Autopro Blog


February 09, 2017


Our recent webinar, PLC vs DCS, resulted in some excellent questions being asked by participants. Here are a few that we thought would be especially informative for many of you.

Is it common to see an existing facility having both PLC and DCS?

A distributed control system often encompasses or includes PLCs in its architecture. So yes, it is very common to have both, especially today with the requirements of Safety Instrumented Systems and SIL rated devices. However, some DCS vendors have manufactured their own PLC to integrate into their system. It is common for someone to say “I have a PLC or an SIS controller that interfaces with my DCS”. One way to look at it is that the DCS encompasses control/automation for the entire facility whereas the PLC is focused on specific functions or specific equipment. So yes, it is common to see a hybrid system and, in fact, this has been and is a standard architecture for most facilities.

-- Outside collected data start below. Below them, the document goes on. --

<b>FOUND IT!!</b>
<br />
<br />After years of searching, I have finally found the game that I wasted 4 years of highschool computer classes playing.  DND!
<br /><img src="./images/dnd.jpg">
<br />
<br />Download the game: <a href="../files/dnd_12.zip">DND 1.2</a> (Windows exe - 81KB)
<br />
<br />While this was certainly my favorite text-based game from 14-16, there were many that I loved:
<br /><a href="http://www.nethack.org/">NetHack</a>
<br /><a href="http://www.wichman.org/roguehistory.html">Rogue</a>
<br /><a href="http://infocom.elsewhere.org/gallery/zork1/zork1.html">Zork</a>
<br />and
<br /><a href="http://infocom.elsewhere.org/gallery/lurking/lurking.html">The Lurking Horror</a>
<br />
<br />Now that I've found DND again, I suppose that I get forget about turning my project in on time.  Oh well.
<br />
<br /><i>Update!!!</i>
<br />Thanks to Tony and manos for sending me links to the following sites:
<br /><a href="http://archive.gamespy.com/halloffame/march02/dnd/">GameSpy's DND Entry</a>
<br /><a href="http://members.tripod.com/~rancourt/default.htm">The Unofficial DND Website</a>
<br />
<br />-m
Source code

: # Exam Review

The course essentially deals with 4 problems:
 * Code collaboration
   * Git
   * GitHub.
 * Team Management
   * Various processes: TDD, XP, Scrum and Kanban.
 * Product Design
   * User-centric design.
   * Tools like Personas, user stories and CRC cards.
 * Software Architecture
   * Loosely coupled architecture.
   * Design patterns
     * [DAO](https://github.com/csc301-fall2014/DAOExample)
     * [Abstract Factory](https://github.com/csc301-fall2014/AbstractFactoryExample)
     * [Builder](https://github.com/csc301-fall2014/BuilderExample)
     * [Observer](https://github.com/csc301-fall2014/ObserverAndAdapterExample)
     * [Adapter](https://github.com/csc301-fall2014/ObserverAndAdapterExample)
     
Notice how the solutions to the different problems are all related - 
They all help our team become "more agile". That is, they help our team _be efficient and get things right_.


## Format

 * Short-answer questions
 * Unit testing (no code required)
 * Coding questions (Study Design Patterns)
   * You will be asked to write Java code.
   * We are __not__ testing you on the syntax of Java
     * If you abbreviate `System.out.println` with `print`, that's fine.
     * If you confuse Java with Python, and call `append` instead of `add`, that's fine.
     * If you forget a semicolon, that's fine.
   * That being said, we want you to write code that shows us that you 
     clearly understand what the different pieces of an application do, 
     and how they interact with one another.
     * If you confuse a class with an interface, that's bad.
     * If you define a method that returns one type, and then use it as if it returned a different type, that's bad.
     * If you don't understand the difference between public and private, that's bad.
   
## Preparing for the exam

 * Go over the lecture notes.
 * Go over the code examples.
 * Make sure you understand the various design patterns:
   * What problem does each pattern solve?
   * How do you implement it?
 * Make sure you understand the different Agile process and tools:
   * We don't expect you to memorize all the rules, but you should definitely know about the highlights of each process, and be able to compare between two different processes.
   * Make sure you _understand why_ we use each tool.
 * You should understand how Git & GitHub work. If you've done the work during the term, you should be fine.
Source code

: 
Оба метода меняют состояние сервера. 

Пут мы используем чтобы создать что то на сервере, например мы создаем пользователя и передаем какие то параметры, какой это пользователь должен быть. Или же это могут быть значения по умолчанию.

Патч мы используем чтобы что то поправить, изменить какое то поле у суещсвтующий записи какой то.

Which one provides more security, a PLC or a DCS?

From the perspective of a piece of machinery or equipment I believe that the PLC is more robust and offers greater security. The initial design intent for the PLC was to be a self-contained controller with limited connectivity to an HMI or a network. However, some DCS architectures now have firewalls that will limit access to Layer 2 of the ISO-OSI model.

As there is a requirement for the DCS to connect to the business LAN and perhaps to the Internet, this increases their vulnerability and risk of security attacks. PLCs have also evolved to provide this level of connectivity but a standalone PLC would be more secure.

However, if a computer is connected to the PLC or the control system for configuration/programming or monitoring, this could make the PLC or controller more vulnerable.

What is the impact of Windows operating systems in DCS systems? Was it more robust with proprietary hardware and software?

Personally, I prefer the proprietary system from a security standpoint, as these operating systems and software were not well known outside of the automation circle. Viruses were less of a concern due to the proprietary nature of the DCS. Patches were less of an issue as they were developed and tested by the DCS vendor on their software – no one else’s hardware/software was typically involved. With the advent of Windows and desire by industry to have open connectivity to other equipment/devices/networks, this has made the current system more open to outside attacks.

It was also more robust as both the hardware and software were sourced from the DCS vendor. If there were any issues, all issues/problems/questions would be directed to one source – the DCS vendor. This is complicated in current systems as these issues may now need to be addressed by the operating system manufacturer (typically Microsoft), DCS vendor hardware/software and computer hardware vendor. There are more interactions and interfaces for current systems (given the number of vendors) which can make it challenging to resolve issues.